The Parisian Woman

“The Parisian Woman” was strange, funny, yet thrilling. Some of the plot twists were so surreal that they felt inconceivable. Then again, many current events that took place had once been considered unimaginable, too.

The play was set in contemporary Washington DC (after the 2016 US election) and centered around five characters with political connections.

On the surface, the political dance and Trump-bashing were sharp and funny, coming from both the Democrat and Republican characters in the story.

But, the plot quickly dived deep into the human psychic and relations: lies, adulteries, distortions, revenge, loyalty, trust, political favors, open relationships, and the role of women in the “older generation.”

The narrative was super clear, and dialogues well written. We knew exactly who/where/what each character stood. What we couldn’t see, however, was the hidden psychological warfare. Who’s crossing, double-crossing, triple-crossing whom? Who loves whom… pretends to love whom… loves but pretends not to love whom?
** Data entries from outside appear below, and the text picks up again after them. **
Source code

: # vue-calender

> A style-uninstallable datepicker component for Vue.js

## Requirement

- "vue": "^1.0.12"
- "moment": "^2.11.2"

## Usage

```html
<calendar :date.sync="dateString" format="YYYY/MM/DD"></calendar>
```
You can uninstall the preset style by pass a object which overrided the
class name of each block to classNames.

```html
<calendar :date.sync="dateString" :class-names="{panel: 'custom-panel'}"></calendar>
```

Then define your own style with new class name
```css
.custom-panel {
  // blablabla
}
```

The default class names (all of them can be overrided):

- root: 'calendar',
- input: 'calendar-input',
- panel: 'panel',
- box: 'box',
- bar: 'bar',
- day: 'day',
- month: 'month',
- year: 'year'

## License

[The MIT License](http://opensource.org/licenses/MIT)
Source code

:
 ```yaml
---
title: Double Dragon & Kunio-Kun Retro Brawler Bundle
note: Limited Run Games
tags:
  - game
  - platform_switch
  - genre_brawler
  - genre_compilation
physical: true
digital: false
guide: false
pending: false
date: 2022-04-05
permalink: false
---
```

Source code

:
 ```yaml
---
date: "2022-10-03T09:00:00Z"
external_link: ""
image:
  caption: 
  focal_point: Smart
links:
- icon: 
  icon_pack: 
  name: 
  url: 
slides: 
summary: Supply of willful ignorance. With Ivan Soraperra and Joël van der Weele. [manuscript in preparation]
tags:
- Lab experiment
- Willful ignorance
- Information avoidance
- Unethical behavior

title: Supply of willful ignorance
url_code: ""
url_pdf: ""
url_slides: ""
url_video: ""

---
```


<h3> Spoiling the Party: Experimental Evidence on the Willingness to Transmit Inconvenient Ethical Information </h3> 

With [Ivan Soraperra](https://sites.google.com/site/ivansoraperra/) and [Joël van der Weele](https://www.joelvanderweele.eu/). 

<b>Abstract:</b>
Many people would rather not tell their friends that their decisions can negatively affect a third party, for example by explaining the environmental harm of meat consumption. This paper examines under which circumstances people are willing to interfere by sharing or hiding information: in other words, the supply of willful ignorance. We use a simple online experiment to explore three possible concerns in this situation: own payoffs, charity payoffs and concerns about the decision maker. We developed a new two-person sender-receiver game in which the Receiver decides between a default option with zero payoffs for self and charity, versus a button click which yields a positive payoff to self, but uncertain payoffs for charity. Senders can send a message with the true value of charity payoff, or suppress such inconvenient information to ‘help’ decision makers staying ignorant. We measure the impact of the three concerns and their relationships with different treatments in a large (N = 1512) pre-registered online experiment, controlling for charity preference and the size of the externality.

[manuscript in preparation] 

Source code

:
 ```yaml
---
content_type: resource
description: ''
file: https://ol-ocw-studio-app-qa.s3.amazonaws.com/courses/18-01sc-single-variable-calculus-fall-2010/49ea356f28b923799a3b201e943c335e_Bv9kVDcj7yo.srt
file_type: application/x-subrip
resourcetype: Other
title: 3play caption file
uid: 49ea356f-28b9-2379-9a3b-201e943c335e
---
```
The main plot twist was thrilling. So thrilling that I actually liked it. The revelation was so surreal that it felt inconceivable. Then again, many events taking in DC today had once been considered unimaginable. In the current political climate, perhaps the turn of events could happen after all.

I thought several subplots were quite clever…

Chloe and Tom’s marriage and their “trust” in each other. Trust in quotation because I think it actually exceeds that of a normal marriage.

The portray of complex, conning, and malicious actions that people would take to achieve their ambitions.

Yet, one question remained, and I personally felt it significantly weakened the play… What is Chloe’s motive in all this?

She offered two answers: “Women in my (older) generation didn’t have a (professional) career.” and “I am a lost soul.” The former sadly reminded me of my mother’s generation. The latter felt like an excuse coming out of a teenager but not someone of her experience. In any case, neither felt satisfying or justifying.